September 20, 2015 Posted by | Donald Trump, Election 2016, Hillary Clinton | , , , , , , , , | 1 Comment

“Badly Misleading And Dangerous”: About Those Rising Murder Rates: Not So Fast

Are the increases in murders in major cities like Chicago, Milwaukee, and New York City indicative of a broader trend in American cities? That’s the conclusion encouraged by a front-page New York Times article, Murder Rates Rising Sharply in Many U.S. Cities. It’s a scary story, conjuring images of the high-crime 1990s and fueling speculation about an ostensible “Ferguson Effect” — the unsubstantiated notion that, as The Times put it, “less aggressive policing has emboldened criminals.” This is badly misleading and, at a time when criminal justice reform is making notable bipartisan advances, it’s also dangerous.

Of course, The Times isn’t an academic journal, and its story wasn’t meant to be a rigorous analysis of a big database; it was a glimpse into a current conversation with some new numbers. Still, it’s worth taking a closer look at those numbers.

My own analysis of publically available homicide statistics for a broader selection of cities yields conclusions that are rather different from those stated or implied in the Times article. The differences are related to how cities were selected and the way the data were interpreted.

City Selection

It is not clear how the cities examined by the Times were chosen. The article included ten cities with populations ranging from over 8 million (New York) to just over 317,000 (St. Louis). But there are 60 U.S. cities with estimated 2014 populations in that range. The Times included only four of the 20 most populous U.S. cities. The authors do not explain how those cities were chosen, leaving readers to assume that the findings presented are representative of a broader increase in homicides across U.S. cities. That does not appear to be the case.

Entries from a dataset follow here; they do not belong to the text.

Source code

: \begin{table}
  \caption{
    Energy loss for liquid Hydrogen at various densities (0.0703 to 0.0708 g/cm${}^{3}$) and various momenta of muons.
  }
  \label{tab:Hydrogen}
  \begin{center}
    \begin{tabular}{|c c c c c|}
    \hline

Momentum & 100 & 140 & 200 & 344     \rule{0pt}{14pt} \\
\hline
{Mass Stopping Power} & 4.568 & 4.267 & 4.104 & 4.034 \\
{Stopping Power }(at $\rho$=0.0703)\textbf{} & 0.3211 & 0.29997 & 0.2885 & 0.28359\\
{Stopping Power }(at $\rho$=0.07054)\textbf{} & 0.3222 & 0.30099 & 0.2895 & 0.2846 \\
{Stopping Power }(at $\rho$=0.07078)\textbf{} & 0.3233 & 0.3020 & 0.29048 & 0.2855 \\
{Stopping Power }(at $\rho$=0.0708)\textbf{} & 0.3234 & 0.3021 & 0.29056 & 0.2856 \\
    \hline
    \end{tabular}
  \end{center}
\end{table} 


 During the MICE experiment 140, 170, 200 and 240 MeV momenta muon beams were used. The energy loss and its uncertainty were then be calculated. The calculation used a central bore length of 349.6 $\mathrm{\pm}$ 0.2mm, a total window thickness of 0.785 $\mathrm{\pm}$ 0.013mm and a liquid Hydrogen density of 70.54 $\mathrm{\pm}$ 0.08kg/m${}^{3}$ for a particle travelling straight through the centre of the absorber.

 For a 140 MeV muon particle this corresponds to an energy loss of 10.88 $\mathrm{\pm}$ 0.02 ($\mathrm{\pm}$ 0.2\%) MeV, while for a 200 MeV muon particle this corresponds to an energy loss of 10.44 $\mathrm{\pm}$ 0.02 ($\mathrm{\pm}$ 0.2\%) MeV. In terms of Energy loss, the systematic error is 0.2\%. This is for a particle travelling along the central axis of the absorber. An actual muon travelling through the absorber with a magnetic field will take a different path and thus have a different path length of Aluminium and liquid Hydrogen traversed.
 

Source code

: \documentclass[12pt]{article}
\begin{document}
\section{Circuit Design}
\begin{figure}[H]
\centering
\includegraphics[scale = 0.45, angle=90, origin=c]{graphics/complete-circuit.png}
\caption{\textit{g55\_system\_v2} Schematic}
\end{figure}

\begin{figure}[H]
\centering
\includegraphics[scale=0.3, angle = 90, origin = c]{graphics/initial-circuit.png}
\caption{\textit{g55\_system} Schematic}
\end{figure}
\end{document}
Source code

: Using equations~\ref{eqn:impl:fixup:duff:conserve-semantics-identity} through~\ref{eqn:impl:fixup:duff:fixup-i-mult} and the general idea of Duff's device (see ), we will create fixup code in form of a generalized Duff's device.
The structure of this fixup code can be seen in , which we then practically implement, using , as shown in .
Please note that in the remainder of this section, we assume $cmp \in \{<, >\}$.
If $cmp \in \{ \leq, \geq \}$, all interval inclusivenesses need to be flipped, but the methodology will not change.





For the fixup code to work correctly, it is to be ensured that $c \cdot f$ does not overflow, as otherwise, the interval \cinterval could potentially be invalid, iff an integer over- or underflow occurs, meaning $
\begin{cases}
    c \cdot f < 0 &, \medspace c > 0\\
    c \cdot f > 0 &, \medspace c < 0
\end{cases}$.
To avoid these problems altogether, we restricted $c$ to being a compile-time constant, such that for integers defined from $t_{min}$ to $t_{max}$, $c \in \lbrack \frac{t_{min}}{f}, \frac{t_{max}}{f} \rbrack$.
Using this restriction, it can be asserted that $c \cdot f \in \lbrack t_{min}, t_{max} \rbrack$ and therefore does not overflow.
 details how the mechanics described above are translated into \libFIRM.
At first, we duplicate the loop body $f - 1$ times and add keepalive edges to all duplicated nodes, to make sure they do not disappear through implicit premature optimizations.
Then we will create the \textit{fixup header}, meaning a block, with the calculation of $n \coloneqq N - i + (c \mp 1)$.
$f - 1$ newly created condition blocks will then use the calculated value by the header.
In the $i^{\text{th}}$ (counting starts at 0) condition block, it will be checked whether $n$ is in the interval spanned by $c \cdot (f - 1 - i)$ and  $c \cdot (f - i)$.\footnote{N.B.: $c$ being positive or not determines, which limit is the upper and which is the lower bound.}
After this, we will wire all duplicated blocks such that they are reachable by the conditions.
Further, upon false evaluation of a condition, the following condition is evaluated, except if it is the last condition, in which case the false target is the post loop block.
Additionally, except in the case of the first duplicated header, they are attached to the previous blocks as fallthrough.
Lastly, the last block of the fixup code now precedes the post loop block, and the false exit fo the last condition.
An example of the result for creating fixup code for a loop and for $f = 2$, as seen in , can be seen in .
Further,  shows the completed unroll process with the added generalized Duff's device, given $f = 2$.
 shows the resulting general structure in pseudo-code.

In just a few hours, I was able to locate publically available data to support similar analyses for 16 of the 20 most populous cities, and the results, summarized below, suggest a much less pervasive increase than one might infer from the Times analysis.

Interpretation of Statistics

First, not all of the increases cited by the Times are statistically reliable; that is, some of them are small increases, or are based on small numbers of cases, such that the observed increases could have occurred by chance alone. Among the 16 top-20 cities for which I found publically available data, only three experienced statistically reliable increases. Only one of the top-20 cities included in the Times’ sample, Chicago, experienced an increase that was statistically significant. Five of the smaller cities included by the Times did experience statistically reliable increases, but what of the other 35 cities with populations in that range?

Even where a statistically reliable increase has been experienced, a single year-to-year increase does not necessarily imply a meaningful trend. Often, such changes fall within the range of normal year-to-year fluctuations. For example, I was able to obtain historical data on year-to-year changes in homicide counts for Chicago, the only top-20 city in the Times analysis that had a statistically significant increase from 2014 to 2015. From 2009 to 2010, homicides increased 5.1 percent. The next year, however, there was a 13.1 percent decrease. The year after that, a 28.5 percent increase, and then decreases of 16.4 and 3.4 percent in 2013 and 2014, before homicides climbed back up 11.3 percent in 2015. Looked at over a longer time period, the numbers do not demonstrate a stable trend.

Thus, neither the Times analysis nor my own yields compelling evidence that there has been a pervasive increase in homicides that is substantively meaningful. It seems premature to be discussing broad explanations and long-term solutions for what may not be a broad or long-term phenomenon. And yet the spike in a few cities has already prompted speculation that the numbers reflect the increased availability of guns, or the demoralization of police.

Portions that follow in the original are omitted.